◆ DESCRIPTION OF THE TASK ◆
Where a line in the records below contains the string "docs", tally it; give only the final number.

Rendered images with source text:
######

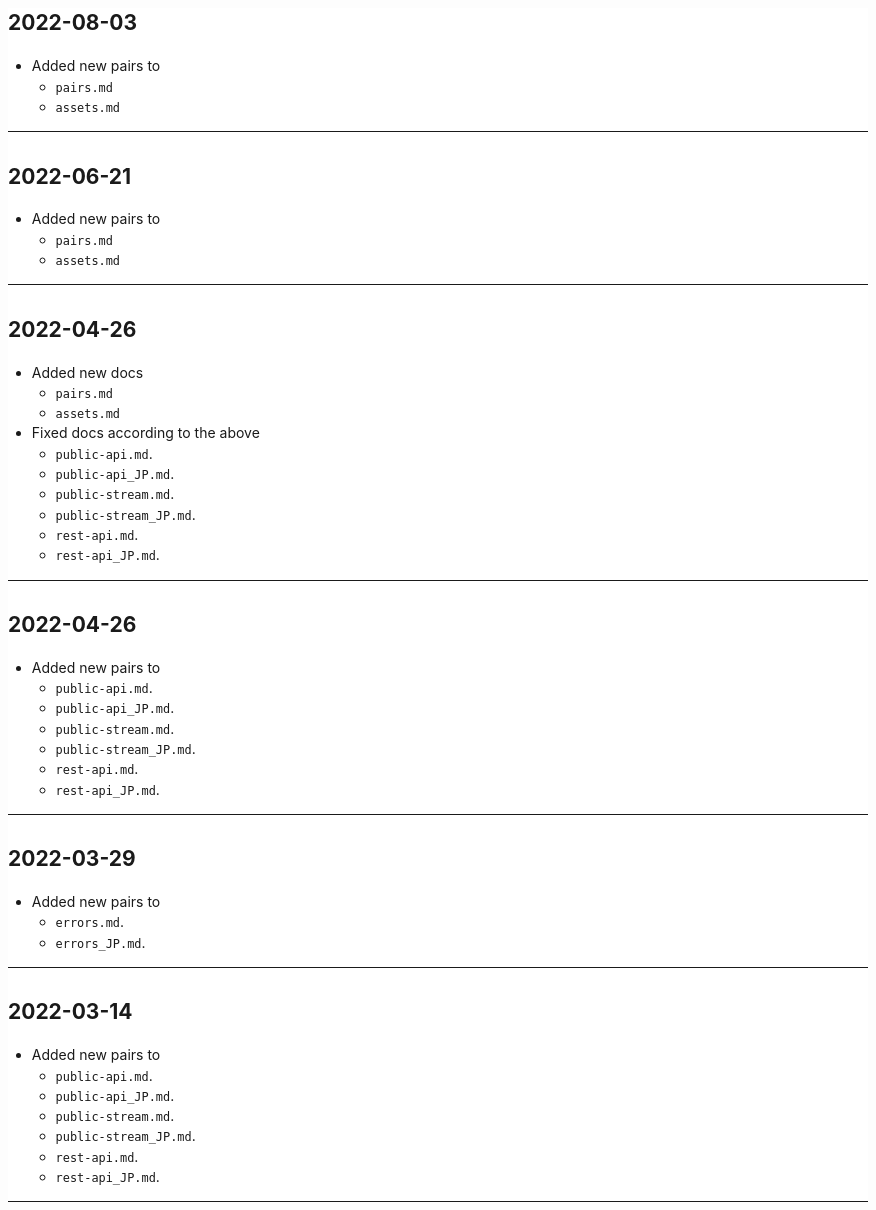 ## 2022-08-03
* Added new pairs to
  * `pairs.md`
  * `assets.md`

---
## 2022-06-21
* Added new pairs to
  * `pairs.md`
  * `assets.md`

---
## 2022-04-26
* Added new docs
  * `pairs.md`
  * `assets.md`
* Fixed docs according to the above
  * `public-api.md`.
  * `public-api_JP.md`.
  * `public-stream.md`.
  * `public-stream_JP.md`.
  * `rest-api.md`.
  * `rest-api_JP.md`.

---
## 2022-04-26
* Added new pairs to
  * `public-api.md`.
  * `public-api_JP.md`.
  * `public-stream.md`.
  * `public-stream_JP.md`.
  * `rest-api.md`.
  * `rest-api_JP.md`.

---
## 2022-03-29
* Added new pairs to
  * `errors.md`.
  * `errors_JP.md`.

---
## 2022-03-14
* Added new pairs to
  * `public-api.md`.
  * `public-api_JP.md`.
  * `public-stream.md`.
  * `public-stream_JP.md`.
  * `rest-api.md`.
  * `rest-api_JP.md`.

---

######

◆ OUTPUT FOR THIS EXERCISE ◆
2